[Task statement]
Nothing in the records that follow should differ once you have copied them out.

[Material for this task]
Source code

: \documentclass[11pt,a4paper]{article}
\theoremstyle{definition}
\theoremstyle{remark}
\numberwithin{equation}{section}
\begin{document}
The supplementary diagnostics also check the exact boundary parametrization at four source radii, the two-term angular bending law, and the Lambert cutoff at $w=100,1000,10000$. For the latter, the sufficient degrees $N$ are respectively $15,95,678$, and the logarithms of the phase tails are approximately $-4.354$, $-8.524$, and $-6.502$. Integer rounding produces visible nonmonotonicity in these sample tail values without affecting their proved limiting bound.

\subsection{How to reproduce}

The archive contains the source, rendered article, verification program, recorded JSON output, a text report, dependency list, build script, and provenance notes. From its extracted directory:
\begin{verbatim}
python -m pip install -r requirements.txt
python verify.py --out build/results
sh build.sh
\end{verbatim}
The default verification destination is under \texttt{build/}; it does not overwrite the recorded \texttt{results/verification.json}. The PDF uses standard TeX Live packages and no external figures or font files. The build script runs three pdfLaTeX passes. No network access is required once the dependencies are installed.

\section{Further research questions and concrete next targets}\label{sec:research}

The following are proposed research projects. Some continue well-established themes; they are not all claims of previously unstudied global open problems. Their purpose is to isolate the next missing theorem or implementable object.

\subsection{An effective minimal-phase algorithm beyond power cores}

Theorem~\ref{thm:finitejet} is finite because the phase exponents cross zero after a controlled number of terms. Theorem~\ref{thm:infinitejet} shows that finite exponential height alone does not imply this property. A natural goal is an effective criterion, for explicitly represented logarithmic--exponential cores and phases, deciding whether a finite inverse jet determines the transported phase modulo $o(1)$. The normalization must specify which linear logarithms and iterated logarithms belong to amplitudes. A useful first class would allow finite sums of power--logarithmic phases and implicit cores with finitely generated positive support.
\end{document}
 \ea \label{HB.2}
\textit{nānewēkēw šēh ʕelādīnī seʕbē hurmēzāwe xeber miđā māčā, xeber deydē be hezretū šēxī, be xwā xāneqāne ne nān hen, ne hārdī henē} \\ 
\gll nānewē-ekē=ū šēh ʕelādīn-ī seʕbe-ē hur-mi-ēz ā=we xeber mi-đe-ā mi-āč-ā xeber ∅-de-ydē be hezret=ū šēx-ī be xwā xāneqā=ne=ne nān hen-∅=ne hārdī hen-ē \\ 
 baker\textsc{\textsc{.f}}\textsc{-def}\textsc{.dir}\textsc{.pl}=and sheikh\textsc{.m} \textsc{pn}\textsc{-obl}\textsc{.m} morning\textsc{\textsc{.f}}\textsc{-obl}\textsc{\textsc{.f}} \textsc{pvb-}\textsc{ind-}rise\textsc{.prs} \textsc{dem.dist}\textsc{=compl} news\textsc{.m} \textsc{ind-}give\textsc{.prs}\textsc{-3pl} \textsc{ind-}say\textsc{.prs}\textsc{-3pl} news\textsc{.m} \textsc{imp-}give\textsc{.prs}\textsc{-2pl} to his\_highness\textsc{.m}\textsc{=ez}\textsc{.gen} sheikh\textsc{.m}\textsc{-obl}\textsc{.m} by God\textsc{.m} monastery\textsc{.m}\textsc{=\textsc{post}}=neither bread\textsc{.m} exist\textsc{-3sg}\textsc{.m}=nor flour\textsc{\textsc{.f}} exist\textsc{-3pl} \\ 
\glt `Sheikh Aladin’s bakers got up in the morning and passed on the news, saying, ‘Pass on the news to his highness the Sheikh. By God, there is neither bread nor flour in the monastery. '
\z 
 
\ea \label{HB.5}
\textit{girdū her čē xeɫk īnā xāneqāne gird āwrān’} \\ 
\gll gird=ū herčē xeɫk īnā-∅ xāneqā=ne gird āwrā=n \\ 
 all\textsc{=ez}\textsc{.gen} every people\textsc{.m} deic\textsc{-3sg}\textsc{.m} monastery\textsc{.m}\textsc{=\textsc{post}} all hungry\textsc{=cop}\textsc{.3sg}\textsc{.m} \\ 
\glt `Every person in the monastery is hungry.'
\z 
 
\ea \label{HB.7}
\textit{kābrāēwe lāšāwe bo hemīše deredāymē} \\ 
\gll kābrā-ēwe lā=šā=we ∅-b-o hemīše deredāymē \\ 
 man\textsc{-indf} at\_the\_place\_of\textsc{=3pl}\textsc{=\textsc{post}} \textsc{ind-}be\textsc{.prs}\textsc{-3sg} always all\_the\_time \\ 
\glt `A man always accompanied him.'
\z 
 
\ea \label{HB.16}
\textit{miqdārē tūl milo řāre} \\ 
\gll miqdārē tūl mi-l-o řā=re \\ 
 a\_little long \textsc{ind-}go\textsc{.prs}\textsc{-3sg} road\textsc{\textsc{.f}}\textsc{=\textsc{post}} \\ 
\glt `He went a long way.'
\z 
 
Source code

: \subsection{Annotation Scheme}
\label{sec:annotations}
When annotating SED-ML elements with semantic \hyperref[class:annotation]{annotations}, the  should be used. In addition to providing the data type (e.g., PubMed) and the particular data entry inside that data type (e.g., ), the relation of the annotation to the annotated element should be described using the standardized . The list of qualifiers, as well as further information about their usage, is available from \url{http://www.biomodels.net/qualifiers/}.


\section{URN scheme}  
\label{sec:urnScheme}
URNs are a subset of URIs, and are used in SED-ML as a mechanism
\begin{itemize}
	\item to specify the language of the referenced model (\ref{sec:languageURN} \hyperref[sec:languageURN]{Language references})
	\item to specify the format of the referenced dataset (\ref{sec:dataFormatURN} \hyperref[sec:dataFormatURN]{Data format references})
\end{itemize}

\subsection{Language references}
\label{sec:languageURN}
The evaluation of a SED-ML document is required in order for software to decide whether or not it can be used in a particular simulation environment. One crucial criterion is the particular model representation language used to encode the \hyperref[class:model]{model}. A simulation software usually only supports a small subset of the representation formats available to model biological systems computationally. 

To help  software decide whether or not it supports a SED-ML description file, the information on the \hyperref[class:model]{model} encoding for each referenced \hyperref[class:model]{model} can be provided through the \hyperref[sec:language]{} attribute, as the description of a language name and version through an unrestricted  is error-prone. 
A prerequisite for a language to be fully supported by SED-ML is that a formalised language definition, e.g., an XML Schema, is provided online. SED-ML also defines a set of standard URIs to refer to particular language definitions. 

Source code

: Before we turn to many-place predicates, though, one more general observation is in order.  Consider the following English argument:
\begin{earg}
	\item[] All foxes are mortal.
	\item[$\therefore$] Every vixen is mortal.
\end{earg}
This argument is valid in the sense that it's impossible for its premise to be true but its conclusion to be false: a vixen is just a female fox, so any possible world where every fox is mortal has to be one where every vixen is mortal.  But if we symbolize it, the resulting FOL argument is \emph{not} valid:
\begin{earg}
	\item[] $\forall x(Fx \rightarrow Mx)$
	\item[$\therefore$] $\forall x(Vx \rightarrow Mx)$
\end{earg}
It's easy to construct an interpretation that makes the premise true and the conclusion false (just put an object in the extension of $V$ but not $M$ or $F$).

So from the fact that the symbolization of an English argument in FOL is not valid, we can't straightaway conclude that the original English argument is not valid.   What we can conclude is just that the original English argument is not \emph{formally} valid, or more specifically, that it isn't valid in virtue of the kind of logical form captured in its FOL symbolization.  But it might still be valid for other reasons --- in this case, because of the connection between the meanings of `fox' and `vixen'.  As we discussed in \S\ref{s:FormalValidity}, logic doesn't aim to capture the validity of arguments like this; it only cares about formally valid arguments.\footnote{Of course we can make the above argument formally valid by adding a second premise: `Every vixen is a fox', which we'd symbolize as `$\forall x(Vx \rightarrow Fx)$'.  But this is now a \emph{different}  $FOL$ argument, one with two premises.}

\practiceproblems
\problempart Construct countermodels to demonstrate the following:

[Result]
Source code

: \documentclass[11pt,a4paper]{article}
\theoremstyle{definition}
\theoremstyle{remark}
\numberwithin{equation}{section}
\begin{document}
The supplementary diagnostics also check the exact boundary parametrization at four source radii, the two-term angular bending law, and the Lambert cutoff at $w=100,1000,10000$. For the latter, the sufficient degrees $N$ are respectively $15,95,678$, and the logarithms of the phase tails are approximately $-4.354$, $-8.524$, and $-6.502$. Integer rounding produces visible nonmonotonicity in these sample tail values without affecting their proved limiting bound.

\subsection{How to reproduce}

The archive contains the source, rendered article, verification program, recorded JSON output, a text report, dependency list, build script, and provenance notes. From its extracted directory:
\begin{verbatim}
python -m pip install -r requirements.txt
python verify.py --out build/results
sh build.sh
\end{verbatim}
The default verification destination is under \texttt{build/}; it does not overwrite the recorded \texttt{results/verification.json}. The PDF uses standard TeX Live packages and no external figures or font files. The build script runs three pdfLaTeX passes. No network access is required once the dependencies are installed.

\section{Further research questions and concrete next targets}\label{sec:research}

The following are proposed research projects. Some continue well-established themes; they are not all claims of previously unstudied global open problems. Their purpose is to isolate the next missing theorem or implementable object.

\subsection{An effective minimal-phase algorithm beyond power cores}

Theorem~\ref{thm:finitejet} is finite because the phase exponents cross zero after a controlled number of terms. Theorem~\ref{thm:infinitejet} shows that finite exponential height alone does not imply this property. A natural goal is an effective criterion, for explicitly represented logarithmic--exponential cores and phases, deciding whether a finite inverse jet determines the transported phase modulo $o(1)$. The normalization must specify which linear logarithms and iterated logarithms belong to amplitudes. A useful first class would allow finite sums of power--logarithmic phases and implicit cores with finitely generated positive support.
\end{document}
 \ea \label{HB.2}
\textit{nānewēkēw šēh ʕelādīnī seʕbē hurmēzāwe xeber miđā māčā, xeber deydē be hezretū šēxī, be xwā xāneqāne ne nān hen, ne hārdī henē} \\ 
\gll nānewē-ekē=ū šēh ʕelādīn-ī seʕbe-ē hur-mi-ēz ā=we xeber mi-đe-ā mi-āč-ā xeber ∅-de-ydē be hezret=ū šēx-ī be xwā xāneqā=ne=ne nān hen-∅=ne hārdī hen-ē \\ 
 baker\textsc{\textsc{.f}}\textsc{-def}\textsc{.dir}\textsc{.pl}=and sheikh\textsc{.m} \textsc{pn}\textsc{-obl}\textsc{.m} morning\textsc{\textsc{.f}}\textsc{-obl}\textsc{\textsc{.f}} \textsc{pvb-}\textsc{ind-}rise\textsc{.prs} \textsc{dem.dist}\textsc{=compl} news\textsc{.m} \textsc{ind-}give\textsc{.prs}\textsc{-3pl} \textsc{ind-}say\textsc{.prs}\textsc{-3pl} news\textsc{.m} \textsc{imp-}give\textsc{.prs}\textsc{-2pl} to his\_highness\textsc{.m}\textsc{=ez}\textsc{.gen} sheikh\textsc{.m}\textsc{-obl}\textsc{.m} by God\textsc{.m} monastery\textsc{.m}\textsc{=\textsc{post}}=neither bread\textsc{.m} exist\textsc{-3sg}\textsc{.m}=nor flour\textsc{\textsc{.f}} exist\textsc{-3pl} \\ 
\glt `Sheikh Aladin’s bakers got up in the morning and passed on the news, saying, ‘Pass on the news to his highness the Sheikh. By God, there is neither bread nor flour in the monastery. '
\z 
 
\ea \label{HB.5}
\textit{girdū her čē xeɫk īnā xāneqāne gird āwrān’} \\ 
\gll gird=ū herčē xeɫk īnā-∅ xāneqā=ne gird āwrā=n \\ 
 all\textsc{=ez}\textsc{.gen} every people\textsc{.m} deic\textsc{-3sg}\textsc{.m} monastery\textsc{.m}\textsc{=\textsc{post}} all hungry\textsc{=cop}\textsc{.3sg}\textsc{.m} \\ 
\glt `Every person in the monastery is hungry.'
\z 
 
\ea \label{HB.7}
\textit{kābrāēwe lāšāwe bo hemīše deredāymē} \\ 
\gll kābrā-ēwe lā=šā=we ∅-b-o hemīše deredāymē \\ 
 man\textsc{-indf} at\_the\_place\_of\textsc{=3pl}\textsc{=\textsc{post}} \textsc{ind-}be\textsc{.prs}\textsc{-3sg} always all\_the\_time \\ 
\glt `A man always accompanied him.'
\z 
 
\ea \label{HB.16}
\textit{miqdārē tūl milo řāre} \\ 
\gll miqdārē tūl mi-l-o řā=re \\ 
 a\_little long \textsc{ind-}go\textsc{.prs}\textsc{-3sg} road\textsc{\textsc{.f}}\textsc{=\textsc{post}} \\ 
\glt `He went a long way.'
\z 
 
Source code

: \subsection{Annotation Scheme}
\label{sec:annotations}
When annotating SED-ML elements with semantic \hyperref[class:annotation]{annotations}, the  should be used. In addition to providing the data type (e.g., PubMed) and the particular data entry inside that data type (e.g., ), the relation of the annotation to the annotated element should be described using the standardized . The list of qualifiers, as well as further information about their usage, is available from \url{http://www.biomodels.net/qualifiers/}.


\section{URN scheme}  
\label{sec:urnScheme}
URNs are a subset of URIs, and are used in SED-ML as a mechanism
\begin{itemize}
	\item to specify the language of the referenced model (\ref{sec:languageURN} \hyperref[sec:languageURN]{Language references})
	\item to specify the format of the referenced dataset (\ref{sec:dataFormatURN} \hyperref[sec:dataFormatURN]{Data format references})
\end{itemize}

\subsection{Language references}
\label{sec:languageURN}
The evaluation of a SED-ML document is required in order for software to decide whether or not it can be used in a particular simulation environment. One crucial criterion is the particular model representation language used to encode the \hyperref[class:model]{model}. A simulation software usually only supports a small subset of the representation formats available to model biological systems computationally. 

To help  software decide whether or not it supports a SED-ML description file, the information on the \hyperref[class:model]{model} encoding for each referenced \hyperref[class:model]{model} can be provided through the \hyperref[sec:language]{} attribute, as the description of a language name and version through an unrestricted  is error-prone. 
A prerequisite for a language to be fully supported by SED-ML is that a formalised language definition, e.g., an XML Schema, is provided online. SED-ML also defines a set of standard URIs to refer to particular language definitions. 

Source code

: Before we turn to many-place predicates, though, one more general observation is in order.  Consider the following English argument:
\begin{earg}
	\item[] All foxes are mortal.
	\item[$\therefore$] Every vixen is mortal.
\end{earg}
This argument is valid in the sense that it's impossible for its premise to be true but its conclusion to be false: a vixen is just a female fox, so any possible world where every fox is mortal has to be one where every vixen is mortal.  But if we symbolize it, the resulting FOL argument is \emph{not} valid:
\begin{earg}
	\item[] $\forall x(Fx \rightarrow Mx)$
	\item[$\therefore$] $\forall x(Vx \rightarrow Mx)$
\end{earg}
It's easy to construct an interpretation that makes the premise true and the conclusion false (just put an object in the extension of $V$ but not $M$ or $F$).

So from the fact that the symbolization of an English argument in FOL is not valid, we can't straightaway conclude that the original English argument is not valid.   What we can conclude is just that the original English argument is not \emph{formally} valid, or more specifically, that it isn't valid in virtue of the kind of logical form captured in its FOL symbolization.  But it might still be valid for other reasons --- in this case, because of the connection between the meanings of `fox' and `vixen'.  As we discussed in \S\ref{s:FormalValidity}, logic doesn't aim to capture the validity of arguments like this; it only cares about formally valid arguments.\footnote{Of course we can make the above argument formally valid by adding a second premise: `Every vixen is a fox', which we'd symbolize as `$\forall x(Vx \rightarrow Fx)$'.  But this is now a \emph{different}  $FOL$ argument, one with two premises.}

\practiceproblems
\problempart Construct countermodels to demonstrate the following:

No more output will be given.